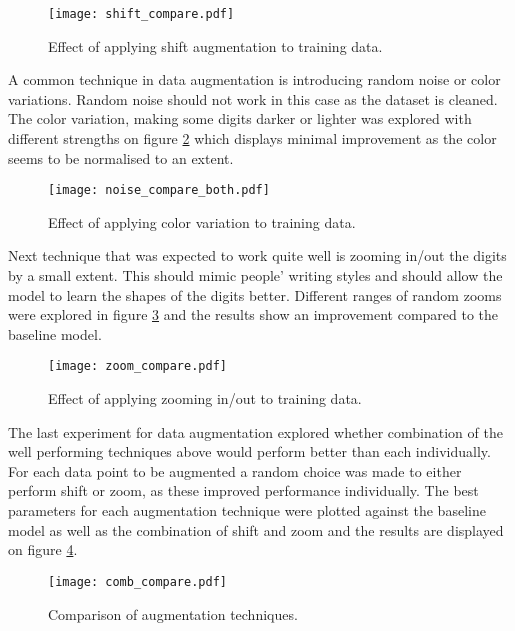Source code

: \documentclass[12pt]{article}
\begin{document}
\begin{figure}[H]
\centering
\texttt{[image: shift\_compare.pdf]}

  \caption{Effect of applying shift augmentation to training data.}
  \label{fig:shift}
\end{figure}

A common technique in data augmentation is introducing random noise or color variations. Random noise should not work in this case as the dataset is cleaned. The color variation, making some digits darker or lighter was explored with different strengths on figure \ref{fig:noise} which displays minimal improvement as the color seems to be normalised to an extent.

\begin{figure}[H]
\centering
\texttt{[image: noise\_compare\_both.pdf]}

  \caption{Effect of applying color variation to training data.}
  \label{fig:noise}
\end{figure}

Next technique that was expected to work quite well is zooming in/out the digits by a small extent. This should mimic people' writing styles and should allow the model to learn the shapes of the digits better. Different ranges of random zooms were explored in figure \ref{fig:zoom} and the results show an improvement compared to the baseline model.


\begin{figure}[H]
\centering
\texttt{[image: zoom\_compare.pdf]}

  \caption{Effect of applying zooming in/out to training data.}
  \label{fig:zoom}
\end{figure}

The last experiment for data augmentation explored whether combination of the well performing techniques above would perform better than each individually. For each data point to be augmented a random choice was made to either perform shift or zoom, as these improved performance individually. The best parameters for each augmentation technique were plotted against the baseline model as well as the combination of shift and zoom and the results are displayed on figure \ref{fig:comb}.

\begin{figure}[H]
\centering
\texttt{[image: comb\_compare.pdf]}

  \caption{Comparison of augmentation techniques.}
  \label{fig:comb}
\end{figure}
\end{document}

AIM OF THE EXERCISE:
The pictures stay out; please reproduce everything else in the entries exactly.

RESPONSE AREA:
Source code

: \documentclass[12pt]{article}
\begin{document}
\begin{figure}[H]
\centering
\texttt{[image: shift\_compare.pdf]}

  \caption{Effect of applying shift augmentation to training data.}
  \label{fig:shift}
\end{figure}

A common technique in data augmentation is introducing random noise or color variations. Random noise should not work in this case as the dataset is cleaned. The color variation, making some digits darker or lighter was explored with different strengths on figure \ref{fig:noise} which displays minimal improvement as the color seems to be normalised to an extent.

\begin{figure}[H]
\centering
\texttt{[image: noise\_compare\_both.pdf]}

  \caption{Effect of applying color variation to training data.}
  \label{fig:noise}
\end{figure}

Next technique that was expected to work quite well is zooming in/out the digits by a small extent. This should mimic people' writing styles and should allow the model to learn the shapes of the digits better. Different ranges of random zooms were explored in figure \ref{fig:zoom} and the results show an improvement compared to the baseline model.


\begin{figure}[H]
\centering
\texttt{[image: zoom\_compare.pdf]}

  \caption{Effect of applying zooming in/out to training data.}
  \label{fig:zoom}
\end{figure}

The last experiment for data augmentation explored whether combination of the well performing techniques above would perform better than each individually. For each data point to be augmented a random choice was made to either perform shift or zoom, as these improved performance individually. The best parameters for each augmentation technique were plotted against the baseline model as well as the combination of shift and zoom and the results are displayed on figure \ref{fig:comb}.

\begin{figure}[H]
\centering
\texttt{[image: comb\_compare.pdf]}

  \caption{Comparison of augmentation techniques.}
  \label{fig:comb}
\end{figure}
\end{document}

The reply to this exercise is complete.